Clifford Brown was noted for lyricism, clarity of sound, and grace of technique. He was a principal figure in the hard-bop idiom.



1939
Eddie Holland is born in Detroit, Michigan. He will become one-third of an amazing songwriting and production trio, Holland-Dozier-Holland. Eddie Holland will not be as successful on his own as when teamed with Brian Holland, his brother, and Lamont Dozier. Eddie Holland will score his biggest hit as a solo artist back in 1962, with “Jamie” reaching number six on the R&B charts and peaking at #30 pop. He recorded three more songs for Motown in the mid-‘60s, but none of them were hits, and he then concentrated on songwriting and production. The Holland-Dozier-Holland trio will write numerous hits for Motown acts through the ‘60s before departing in 1968. They will form their own label in 1970, Hot Wax/Invictus, and will have success for a while with such acts as The Chairmen Of The Board, Laura Lee, and the Honey Cone. Some of the songs written by the trio are “Where Did Our Love Go”, “Baby Love”, “Stop! In the Name of Love”, “I Hear a Symphony”, “You Keep Me Hangin’ On”, “Reach Out”, and “I’ll Be There.”  Holland-Dozier-Holland will be inducted into the Rock and Roll Hall of Fame in 1990.


1941
Otis Miles is born in Texarkana, Arkansas. He will become a rhythm and blues singer known as Otis Williams and will be one of the original members of the Motown group, The Temptations.
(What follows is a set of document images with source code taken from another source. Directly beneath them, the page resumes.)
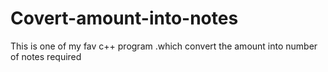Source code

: # Covert-amount-into-notes
This is one of my fav c++ program .which convert the amount into number of notes required

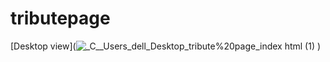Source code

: # tributepage

[Desktop view](![_C__Users_dell_Desktop_tribute%20page_index html (1)](https://user-images.githubusercontent.com/26018702/145821086-382a0d17-357a-486d-8851-132a96bd8ce2.png)
)
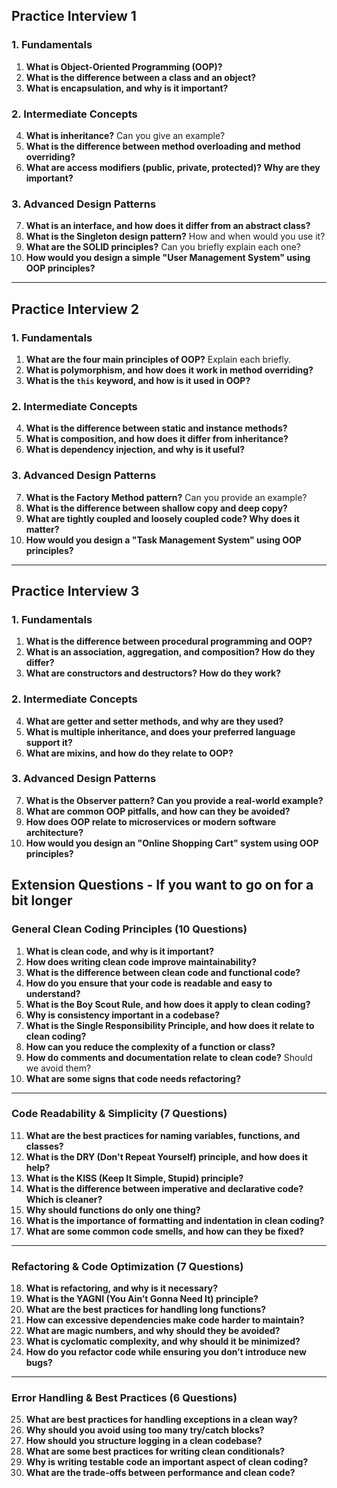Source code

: ## Practice Interview 1

### **1. Fundamentals**
1. **What is Object-Oriented Programming (OOP)?**  
2. **What is the difference between a class and an object?**  
3. **What is encapsulation, and why is it important?**  

### **2. Intermediate Concepts**
4. **What is inheritance?** Can you give an example?  
5. **What is the difference between method overloading and method overriding?**  
6. **What are access modifiers (public, private, protected)? Why are they important?**  

### **3. Advanced Design Patterns**
7. **What is an interface, and how does it differ from an abstract class?**  
8. **What is the Singleton design pattern?** How and when would you use it?  
9. **What are the SOLID principles?** Can you briefly explain each one?  
10. **How would you design a simple "User Management System" using OOP principles?**  

---

## Practice Interview 2

### **1. Fundamentals**
1. **What are the four main principles of OOP?** Explain each briefly.  
2. **What is polymorphism, and how does it work in method overriding?**  
3. **What is the `this` keyword, and how is it used in OOP?**  

### **2. Intermediate Concepts**
4. **What is the difference between static and instance methods?**  
5. **What is composition, and how does it differ from inheritance?**  
6. **What is dependency injection, and why is it useful?**  

### **3. Advanced Design Patterns**
7. **What is the Factory Method pattern?** Can you provide an example?  
8. **What is the difference between shallow copy and deep copy?**  
9. **What are tightly coupled and loosely coupled code? Why does it matter?**  
10. **How would you design a "Task Management System" using OOP principles?**  

---

## Practice Interview 3

### **1. Fundamentals**
1. **What is the difference between procedural programming and OOP?**  
2. **What is an association, aggregation, and composition? How do they differ?**  
3. **What are constructors and destructors? How do they work?**  

### **2. Intermediate Concepts**
4. **What are getter and setter methods, and why are they used?**  
5. **What is multiple inheritance, and does your preferred language support it?**  
6. **What are mixins, and how do they relate to OOP?**  

### **3. Advanced Design Patterns**
7. **What is the Observer pattern? Can you provide a real-world example?**  
8. **What are common OOP pitfalls, and how can they be avoided?**  
9. **How does OOP relate to microservices or modern software architecture?**  
10. **How would you design an "Online Shopping Cart" system using OOP principles?**  

## **Extension Questions - If you want to go on for a bit longer**

### **General Clean Coding Principles (10 Questions)**
1. **What is clean code, and why is it important?**  
2. **How does writing clean code improve maintainability?**  
3. **What is the difference between clean code and functional code?**  
4. **How do you ensure that your code is readable and easy to understand?**  
5. **What is the Boy Scout Rule, and how does it apply to clean coding?**  
6. **Why is consistency important in a codebase?**  
7. **What is the Single Responsibility Principle, and how does it relate to clean coding?**  
8. **How can you reduce the complexity of a function or class?**  
9. **How do comments and documentation relate to clean code?** Should we avoid them?  
10. **What are some signs that code needs refactoring?**  

---

### **Code Readability & Simplicity (7 Questions)**
11. **What are the best practices for naming variables, functions, and classes?**  
12. **What is the DRY (Don't Repeat Yourself) principle, and how does it help?**  
13. **What is the KISS (Keep It Simple, Stupid) principle?**  
14. **What is the difference between imperative and declarative code? Which is cleaner?**  
15. **Why should functions do only one thing?**  
16. **What is the importance of formatting and indentation in clean coding?**  
17. **What are some common code smells, and how can they be fixed?**  

---

### **Refactoring & Code Optimization (7 Questions)**
18. **What is refactoring, and why is it necessary?**  
19. **What is the YAGNI (You Ain’t Gonna Need It) principle?**  
20. **What are the best practices for handling long functions?**  
21. **How can excessive dependencies make code harder to maintain?**  
22. **What are magic numbers, and why should they be avoided?**  
23. **What is cyclomatic complexity, and why should it be minimized?**  
24. **How do you refactor code while ensuring you don’t introduce new bugs?**  

---

### **Error Handling & Best Practices (6 Questions)**
25. **What are best practices for handling exceptions in a clean way?**  
26. **Why should you avoid using too many try/catch blocks?**  
27. **How should you structure logging in a clean codebase?**  
28. **What are some best practices for writing clean conditionals?**  
29. **Why is writing testable code an important aspect of clean coding?**  
30. **What are the trade-offs between performance and clean code?**  

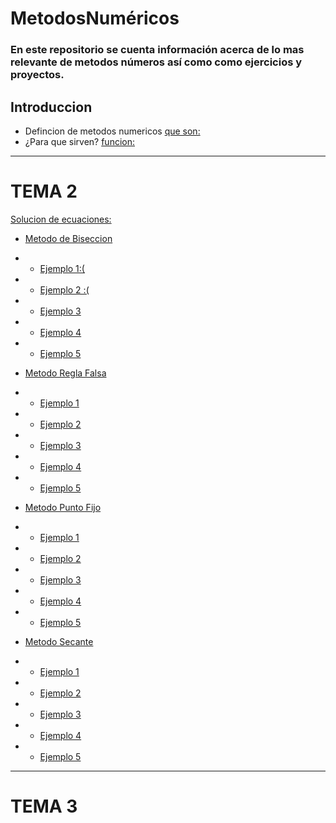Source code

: # MetodosNuméricos
### En este repositorio se cuenta información acerca de lo mas relevante de metodos números así como como ejercicios y proyectos.
## Introduccion
- Defincion de metodos numericos
[que son:](https://github.com/katemichelle19/MetodosNumericos/blob/dda137071bfcffbb314e79525813b812f4a4926d/que%20son%20los%20metodos%20numericos "que son:")
- ¿Para que sirven? 
[funcion:](https://github.com/katemichelle19/MetodosNumericos/blob/17e7b94dfd6cb752aa766651cc9cff49666cd79a/Para%20que%20sriven "funcion:")

------------


# TEMA 2
[Solucion de ecuaciones:](https://github.com/katemichelle19/MetodosNumericos/blob/585c284393fb2a52f4eb6455e5f1dab4d34fd590/Definici%C3%B3n%20M%C3%A9todos%20de%20soluci%C3%B3n%20de%20ecuaciones "Solucion de ecuaciones:")
- [Metodo de Biseccion](https://github.com/katemichelle19/MetodosNumericos/blob/585c284393fb2a52f4eb6455e5f1dab4d34fd590/Biseccion "Metodo de Biseccion")
- - [Ejemplo 1:(](https://github.com/katemichelle19/MetodosNumericos/blob/32f6d95de566d3cf5d279f5798fd5a0b7729a97f/Ejercicio1%20Biseccion "Ejemplo 1:(")
- - [Ejemplo 2 :(](https://github.com/katemichelle19/MetodosNumericos/blob/84535f3f6664f65ca4691c79c129c449b08d5f26/Ejemplo%202%20Biseccion "Ejemplo 2 :(")
- - [Ejemplo 3](https://github.com/katemichelle19/MetodosNumericos/blob/f0df7a5c252835b273cf088ede42c28de92421bc/Ejemplo%203%20Biseccion "Ejemplo 3")
- - [Ejemplo 4](https://github.com/katemichelle19/MetodosNumericos/blob/f0df7a5c252835b273cf088ede42c28de92421bc/Ejemplo%204%20Biseccion "Ejemplo 4")
- - [Ejemplo 5](https://github.com/katemichelle19/MetodosNumericos/blob/f0df7a5c252835b273cf088ede42c28de92421bc/Ejemplo%205%20Biseccion "Ejemplo 5")

- [Metodo Regla Falsa](https://github.com/katemichelle19/MetodosNumericos/blob/f0df7a5c252835b273cf088ede42c28de92421bc/Regla%20falsa "Metodo Regla Falsa")
- - [Ejemplo 1](https://github.com/katemichelle19/MetodosNumericos/blob/f0df7a5c252835b273cf088ede42c28de92421bc/Ejemplo1%20Regla%20Falsa "Ejemplo 1")
- - [Ejemplo 2](https://github.com/katemichelle19/MetodosNumericos/blob/f0df7a5c252835b273cf088ede42c28de92421bc/Ejemplo%202%20Regla%20Falsa "Ejemplo 2")
- - [Ejemplo 3](https://github.com/katemichelle19/MetodosNumericos/blob/f0df7a5c252835b273cf088ede42c28de92421bc/Ejemplo%203%20Regla%20Falsa "Ejemplo 3")
- - [Ejemplo 4](https://github.com/katemichelle19/MetodosNumericos/blob/f0df7a5c252835b273cf088ede42c28de92421bc/Ejemplo%204%20Regla%20Falsa "Ejemplo 4")
- - [Ejemplo 5](https://github.com/katemichelle19/MetodosNumericos/blob/f0df7a5c252835b273cf088ede42c28de92421bc/Ejemplo%205%20Regla%20Falsa "Ejemplo 5")

- [Metodo Punto Fijo](https://github.com/katemichelle19/MetodosNumericos/blob/f0df7a5c252835b273cf088ede42c28de92421bc/M%C3%A9todo%20Newton "Metodo Punto Fijo")
- - [Ejemplo 1](https://github.com/katemichelle19/MetodosNumericos/blob/f0df7a5c252835b273cf088ede42c28de92421bc/Ejemplo%201%20Punto%20Fijo "Ejemplo 1")
- - [Ejemplo 2](https://github.com/katemichelle19/MetodosNumericos/blob/f0df7a5c252835b273cf088ede42c28de92421bc/Ejemplo%202%20Punto%20Fijo "Ejemplo 2")
- - [Ejemplo 3](https://github.com/katemichelle19/MetodosNumericos/blob/f0df7a5c252835b273cf088ede42c28de92421bc/Ejemplo%203%20Punto%20Fijo "Ejemplo 3")
- - [Ejemplo 4](https://github.com/katemichelle19/MetodosNumericos/blob/f0df7a5c252835b273cf088ede42c28de92421bc/Ejemplo%204%20Punto%20Fijo "Ejemplo 4")
- - [Ejemplo 5](https://github.com/katemichelle19/MetodosNumericos/blob/f0df7a5c252835b273cf088ede42c28de92421bc/Ejemplo%205%20Punto%20Fijo "Ejemplo 5")

- [Metodo Secante](https://github.com/katemichelle19/MetodosNumericos/blob/f0df7a5c252835b273cf088ede42c28de92421bc/M%C3%A9todo%20de%20la%20Secante "Metodo Secante")
- - [Ejemplo 1](https://github.com/katemichelle19/MetodosNumericos/blob/f0df7a5c252835b273cf088ede42c28de92421bc/Ejemplo%201%20Secante "Ejemplo 1")
- - [Ejemplo 2](https://github.com/katemichelle19/MetodosNumericos/blob/ceffdcad8b06b98bd12eb1411878a937e1970b92/Ejemplo%20Secante2 "Ejemplo 2")
- - [Ejemplo 3](https://github.com/katemichelle19/MetodosNumericos/blob/472503aced005b0a1e33f193463e3f6ce9a226ff/Ejemplo%203%20Secante "Ejemplo 3")
- - [Ejemplo 4](https://github.com/katemichelle19/MetodosNumericos/blob/4db8c3ee2a740dc7160d4b05a7a94c5e4a82fb9e/Ejemplo%204%20Secante "Ejemplo 4")
- - [Ejemplo 5](https://github.com/katemichelle19/MetodosNumericos/blob/7052bf46f2ee9591195193854e01f748b711da03/Ejemplo%205%20Secante "Ejemplo 5")

------------

# TEMA 3



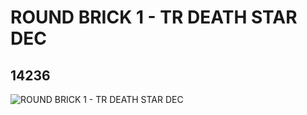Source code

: # ROUND BRICK 1 - TR DEATH STAR DEC
## 14236
![ROUND BRICK 1 - TR DEATH STAR DEC](https://lc-www-live-s.legocdn.com/media/bricks/5/2/6037645.jpg)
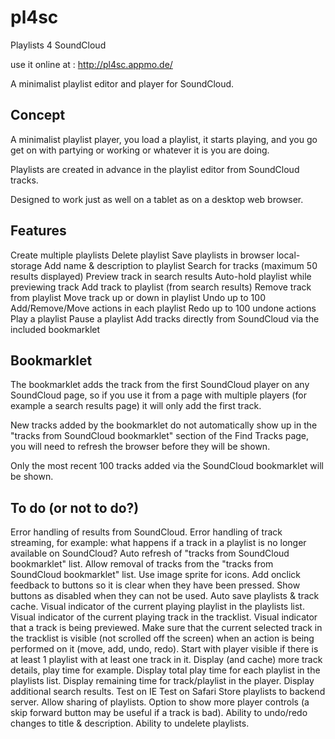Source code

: pl4sc
=====

Playlists 4 SoundCloud

use it online at : http://pl4sc.appmo.de/

A minimalist playlist editor and player for SoundCloud.

Concept
--------------------------------

A minimalist playlist player, you load a playlist, it starts playing, and you go get on with partying or working or whatever it is you are doing.

Playlists are created in advance in the playlist editor from SoundCloud tracks.

Designed to work just as well on a tablet as on a desktop web browser.

Features
--------------------------------

Create multiple playlists
Delete playlist
Save playlists in browser local-storage
Add name & description to playlist
Search for tracks (maximum 50 results displayed)
Preview track in search results
Auto-hold playlist while previewing track
Add track to playlist (from search results)
Remove track from playlist
Move track up or down in playlist
Undo up to 100 Add/Remove/Move actions in each playlist
Redo up to 100 undone actions
Play a playlist
Pause a playlist
Add tracks directly from SoundCloud via the included bookmarklet

Bookmarklet
--------------------------------

The bookmarklet adds the track from the first SoundCloud player on any SoundCloud  page, so if you use it from a page with multiple players (for example a search results page) it will only add the first track.

New tracks added by the bookmarklet do not automatically show up in the "tracks from SoundCloud bookmarklet" section of the Find Tracks page, you will need to refresh the browser before they will be shown.

Only the most recent 100 tracks added via the SoundCloud bookmarklet will be shown.

To do (or not to do?)
--------------------------------

Error handling of results from SoundCloud.
Error handling of track streaming, for example: what happens if a track in a playlist is no longer available on SoundCloud?
Auto refresh of "tracks from SoundCloud bookmarklet" list.
Allow removal of tracks from the "tracks from SoundCloud bookmarklet" list.
Use image sprite for icons.
Add onclick feedback to buttons so it is clear when they have been pressed.
Show buttons as disabled when they can not be used.
Auto save playlists & track cache.
Visual indicator of the current playing playlist in the playlists list.
Visual indicator of the current playing track in the tracklist.
Visual indicator that a track is being previewed.
Make sure that the current selected track in the tracklist is visible (not scrolled off the screen) when an action is being performed on it (move, add, undo, redo).
Start with player visible if there is at least 1 playlist with at least one track in it.
Display (and cache) more track details, play time for example.
Display total play time for each playlist in the playlists list.
Display remaining time for track/playlist in the player.
Display additional search results.
Test on IE
Test on Safari
Store playlists to backend server.
Allow sharing of playlists.
Option to show more player controls (a skip forward button may be useful if a track is bad).
Ability to undo/redo changes to title & description.
Ability to undelete playlists.
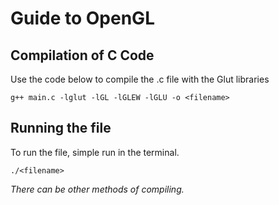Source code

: # Guide to OpenGL

## Compilation of C Code 
Use the code below to compile the .c file with the Glut libraries 

`g++ main.c -lglut -lGL -lGLEW -lGLU -o <filename>`

## Running the file 

To run the file, simple run in the terminal. 

`./<filename>`

_There can be other methods of compiling._ 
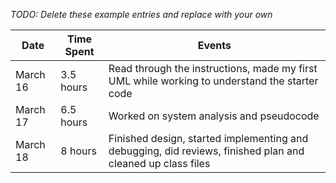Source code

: *TODO: Delete these example entries and replace with your own*  	         	  

| Date        | Time Spent | Events  	         	  
|-------------|------------|--------------------  	         	  
| March 16    | 3.5 hours  | Read through the instructions, made my first UML while working to understand the starter code	         	  
| March 17    | 6.5 hours  | Worked on system analysis and pseudocode         	  
| March 18    | 8 hours    | Finished design, started implementing and debugging, did reviews, finished plan and cleaned up class files
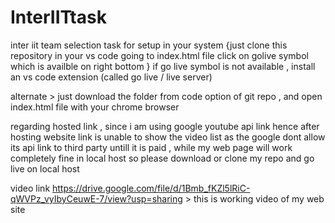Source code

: # InterIITtask
inter iit team selection task
 for setup in your system 
      {just clone this repository in your vs code 
       going to index.html file 
       click on golive symbol which is availble on right bottom }
       if go live symbol is not available , install an vs code extension (called go live / live server)

alternate >
just download the folder from code option of git repo , and open index.html file with your chrome browser 


regarding hosted link , 
since i am using google youtube api link hence after hosting  website link is unable to show the video list as the google dont allow its api link to third party untill it is paid ,  while my web page will work completely fine in local host so please download or clone my repo and go live on local host 

video link https://drive.google.com/file/d/1Bmb_fKZl5lRiC-qWVPz_vyIbyCeuwE-7/view?usp=sharing > this is working video of my web site 
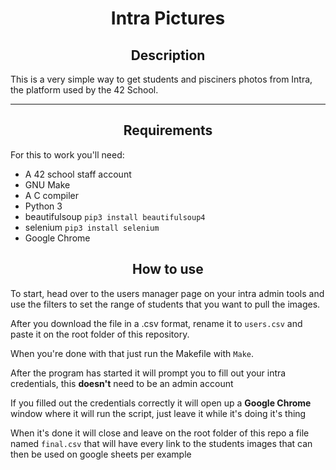 <div align="center">

# Intra Pictures

## Description

</div>

This is a very simple way to get students and pisciners photos from Intra, the platform used by the 42 School.

---

<div align="center">

## Requirements

</div>

For this to work you'll need:

- A 42 school staff account
- GNU Make
- A C compiler
- Python 3
- beautifulsoup `pip3 install beautifulsoup4` 
- selenium `pip3 install selenium`
- Google Chrome

<div align="center">

## How to use

</div>

To start, head over to the users manager page on your intra admin tools and use the filters to set the range of students that you want to pull the images.

After you download the file in a .csv format, rename it to `users.csv` and paste it on the root folder of this repository.

When you're done with that just run the Makefile with `Make`.

After the program has started it will prompt you to fill out your intra credentials, this **doesn't** need to be an admin account 

If you filled out the credentials correctly it will open up a **Google Chrome** window where it will run the script, just leave it while it's doing it's thing

When it's done it will close and leave on the root folder of this repo a file named `final.csv` that will have every link to the students images that can then be used on google sheets per example
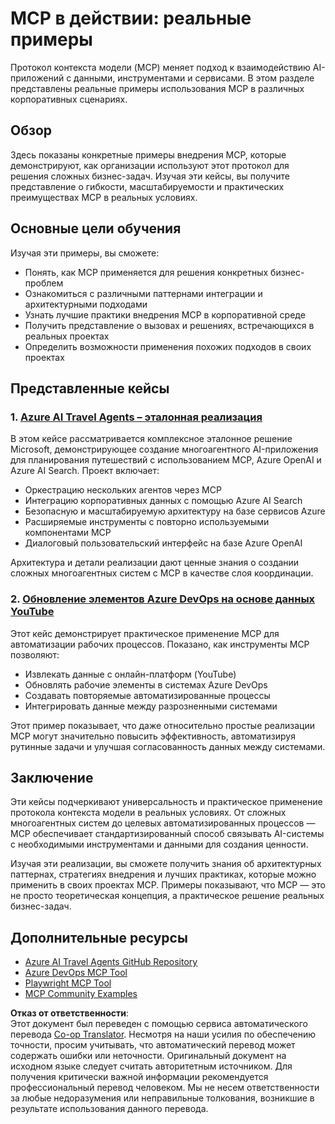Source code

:<!--
CO_OP_TRANSLATOR_METADATA:
{
  "original_hash": "6c11b6162171abc895ed75d1e0f368a3",
  "translation_date": "2025-06-20T19:04:42+00:00",
  "source_file": "09-CaseStudy/README.md",
  "language_code": "ru"
}
-->
# MCP в действии: реальные примеры

Протокол контекста модели (MCP) меняет подход к взаимодействию AI-приложений с данными, инструментами и сервисами. В этом разделе представлены реальные примеры использования MCP в различных корпоративных сценариях.

## Обзор

Здесь показаны конкретные примеры внедрения MCP, которые демонстрируют, как организации используют этот протокол для решения сложных бизнес-задач. Изучая эти кейсы, вы получите представление о гибкости, масштабируемости и практических преимуществах MCP в реальных условиях.

## Основные цели обучения

Изучая эти примеры, вы сможете:

- Понять, как MCP применяется для решения конкретных бизнес-проблем
- Ознакомиться с различными паттернами интеграции и архитектурными подходами
- Узнать лучшие практики внедрения MCP в корпоративной среде
- Получить представление о вызовах и решениях, встречающихся в реальных проектах
- Определить возможности применения похожих подходов в своих проектах

## Представленные кейсы

### 1. [Azure AI Travel Agents – эталонная реализация](./travelagentsample.md)

В этом кейсе рассматривается комплексное эталонное решение Microsoft, демонстрирующее создание многоагентного AI-приложения для планирования путешествий с использованием MCP, Azure OpenAI и Azure AI Search. Проект включает:

- Оркестрацию нескольких агентов через MCP
- Интеграцию корпоративных данных с помощью Azure AI Search
- Безопасную и масштабируемую архитектуру на базе сервисов Azure
- Расширяемые инструменты с повторно используемыми компонентами MCP
- Диалоговый пользовательский интерфейс на базе Azure OpenAI

Архитектура и детали реализации дают ценные знания о создании сложных многоагентных систем с MCP в качестве слоя координации.

### 2. [Обновление элементов Azure DevOps на основе данных YouTube](./UpdateADOItemsFromYT.md)

Этот кейс демонстрирует практическое применение MCP для автоматизации рабочих процессов. Показано, как инструменты MCP позволяют:

- Извлекать данные с онлайн-платформ (YouTube)
- Обновлять рабочие элементы в системах Azure DevOps
- Создавать повторяемые автоматизированные процессы
- Интегрировать данные между разрозненными системами

Этот пример показывает, что даже относительно простые реализации MCP могут значительно повысить эффективность, автоматизируя рутинные задачи и улучшая согласованность данных между системами.

## Заключение

Эти кейсы подчеркивают универсальность и практическое применение протокола контекста модели в реальных условиях. От сложных многоагентных систем до целевых автоматизированных процессов — MCP обеспечивает стандартизированный способ связывать AI-системы с необходимыми инструментами и данными для создания ценности.

Изучая эти реализации, вы сможете получить знания об архитектурных паттернах, стратегиях внедрения и лучших практиках, которые можно применить в своих проектах MCP. Примеры показывают, что MCP — это не просто теоретическая концепция, а практическое решение реальных бизнес-задач.

## Дополнительные ресурсы

- [Azure AI Travel Agents GitHub Repository](https://github.com/Azure-Samples/azure-ai-travel-agents)
- [Azure DevOps MCP Tool](https://github.com/microsoft/azure-devops-mcp)
- [Playwright MCP Tool](https://github.com/microsoft/playwright-mcp)
- [MCP Community Examples](https://github.com/microsoft/mcp)

**Отказ от ответственности**:  
Этот документ был переведен с помощью сервиса автоматического перевода [Co-op Translator](https://github.com/Azure/co-op-translator). Несмотря на наши усилия по обеспечению точности, просим учитывать, что автоматический перевод может содержать ошибки или неточности. Оригинальный документ на исходном языке следует считать авторитетным источником. Для получения критически важной информации рекомендуется профессиональный перевод человеком. Мы не несем ответственности за любые недоразумения или неправильные толкования, возникшие в результате использования данного перевода.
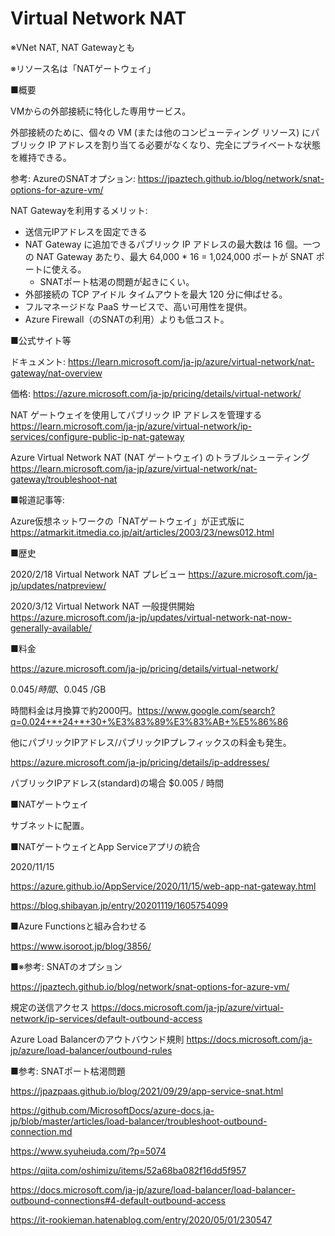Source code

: # Virtual Network NAT

※VNet NAT, NAT Gatewayとも

※リソース名は「NATゲートウェイ」

■概要

VMからの外部接続に特化した専用サービス。

外部接続のために、個々の VM (または他のコンピューティング リソース) にパブリック IP アドレスを割り当てる必要がなくなり、完全にプライベートな状態を維持できる。

参考: AzureのSNATオプション: https://jpaztech.github.io/blog/network/snat-options-for-azure-vm/

NAT Gatewayを利用するメリット:
- 送信元IPアドレスを固定できる
- NAT Gateway に追加できるパブリック IP アドレスの最大数は 16 個。一つの NAT Gateway あたり、最大 64,000 * 16 = 1,024,000 ポートが SNAT ポートに使える。
  - SNATポート枯渇の問題が起きにくい。
- 外部接続の TCP アイドル タイムアウトを最大 120 分に伸ばせる。
- フルマネージドな PaaS サービスで、高い可用性を提供。
- Azure Firewall（のSNATの利用）よりも低コスト。

■公式サイト等

ドキュメント:
https://learn.microsoft.com/ja-jp/azure/virtual-network/nat-gateway/nat-overview

価格:
https://azure.microsoft.com/ja-jp/pricing/details/virtual-network/

NAT ゲートウェイを使用してパブリック IP アドレスを管理する
https://learn.microsoft.com/ja-jp/azure/virtual-network/ip-services/configure-public-ip-nat-gateway

Azure Virtual Network NAT (NAT ゲートウェイ) のトラブルシューティング
https://learn.microsoft.com/ja-jp/azure/virtual-network/nat-gateway/troubleshoot-nat

■報道記事等:

Azure仮想ネットワークの「NATゲートウェイ」が正式版に
https://atmarkit.itmedia.co.jp/ait/articles/2003/23/news012.html

■歴史

2020/2/18 Virtual Network NAT プレビュー
https://azure.microsoft.com/ja-jp/updates/natpreview/

2020/3/12 Virtual Network NAT 一般提供開始
https://azure.microsoft.com/ja-jp/updates/virtual-network-nat-now-generally-available/



■料金

https://azure.microsoft.com/ja-jp/pricing/details/virtual-network/

$0.045 / 時間、$0.045 /GB

時間料金は月換算で約2000円。https://www.google.com/search?q=0.024+*+24+*+30+%E3%83%89%E3%83%AB+%E5%86%86

他にパブリックIPアドレス/パブリックIPプレフィックスの料金も発生。

https://azure.microsoft.com/ja-jp/pricing/details/ip-addresses/

パブリックIPアドレス(standard)の場合 $0.005 / 時間

■NATゲートウェイ

サブネットに配置。

■NATゲートウェイとApp Serviceアプリの統合

2020/11/15

https://azure.github.io/AppService/2020/11/15/web-app-nat-gateway.html

https://blog.shibayan.jp/entry/20201119/1605754099


■Azure Functionsと組み合わせる

https://www.isoroot.jp/blog/3856/

■※参考: SNATのオプション

https://jpaztech.github.io/blog/network/snat-options-for-azure-vm/

規定の送信アクセス
https://docs.microsoft.com/ja-jp/azure/virtual-network/ip-services/default-outbound-access

Azure Load Balancerのアウトバウンド規則
https://docs.microsoft.com/ja-jp/azure/load-balancer/outbound-rules

■参考: SNATポート枯渇問題

https://jpazpaas.github.io/blog/2021/09/29/app-service-snat.html

https://github.com/MicrosoftDocs/azure-docs.ja-jp/blob/master/articles/load-balancer/troubleshoot-outbound-connection.md

https://www.syuheiuda.com/?p=5074

https://qiita.com/oshimizu/items/52a68ba082f16dd5f957

https://docs.microsoft.com/ja-jp/azure/load-balancer/load-balancer-outbound-connections#4-default-outbound-access

https://it-rookieman.hatenablog.com/entry/2020/05/01/230547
Some of their hits will be “I Can’t Get Next to You”, “Cloud Nine”, “Runaway Child”, “Running Wild”, “Just My Imagination”, “Papa was a Rolling Stone”, and “Masquerade.”


1950
Philip “Phil” Chenier is born in Berkeley, California. He will become a professional basketball player and will be best known as a member of the Washington Bullets team.


1954
The Defense Department announces that all units in the armed forces are now integrated. The announcement comes six years after President Harry S. Truman issued Executive Order 9981.


1966
Huey Newton and Bobby Seale, students at Oakland City College in Oakland, California, create the Black Panther Party for Self Defense.


1974
Muhammad Ali defeats George Foreman in Kinshasa, Zaire to regain his heavyweight crown in a fight billed as “The Rumble in the Jungle.” In addition to the fight being the first heavyweight title fight held in Africa, it is the 14th Anniversary of Ali’s professional boxing debut.


1976
Dr. Joseph H. Evans is elected president of the United Church of Christ, the first African American to hold the post in this predominantly White denomination.


1978
Esther Rolle wins an Emmy Award for her role in “Summer of My German Soldier.”


1979
Richard Arrington is the first African American to be elected mayor of Birmingham, Alabama. With Black comprising nearly 45 percent of the electorate, Arrington, a former councilman, defeated Frank Parsons, a White lawyer and businessman with 52 per cent of the vote. Arrington, the son of a sharecropper, was reared in Fairfield, AL and had pursued a career in higher education. A former dean at Miles College, he had earned bachelor’s and master’s degrees in biology and a doctorate in zoology and biochemistry. However, his desire to improve conditions for Blacks in the city led him to win a seat as the first Black member of the Birmingham City Council in 1971. After his second term opn the council, at age 44, he ran a grassroots campaign for mayor of the state’s largest city, won and re-elected a recofd four times, holding office 20 years. He is currently a visiting professor in the Center for Urban Affairs at the University of Alabama at Birmingham.


1989
Frank Mingo, CEO of the Mingo Group, joins the ancestors in New York City. He, along with D. Parke Gibson, Barbara Proctor of Proctor and Gardner, and Tom Burrell of Burrell Advertising, was one of the pioneering advertising executives who specialized in targeting African American consumers.


1991
Led by President Robert L. Johnson, BET Holdings, Inc., the parent company of Black Entertainment Television, sells 4.2 million shares of stock in an initial public offering on the New York Stock Exchange. BET is the first African American company listed on the “Big Board.”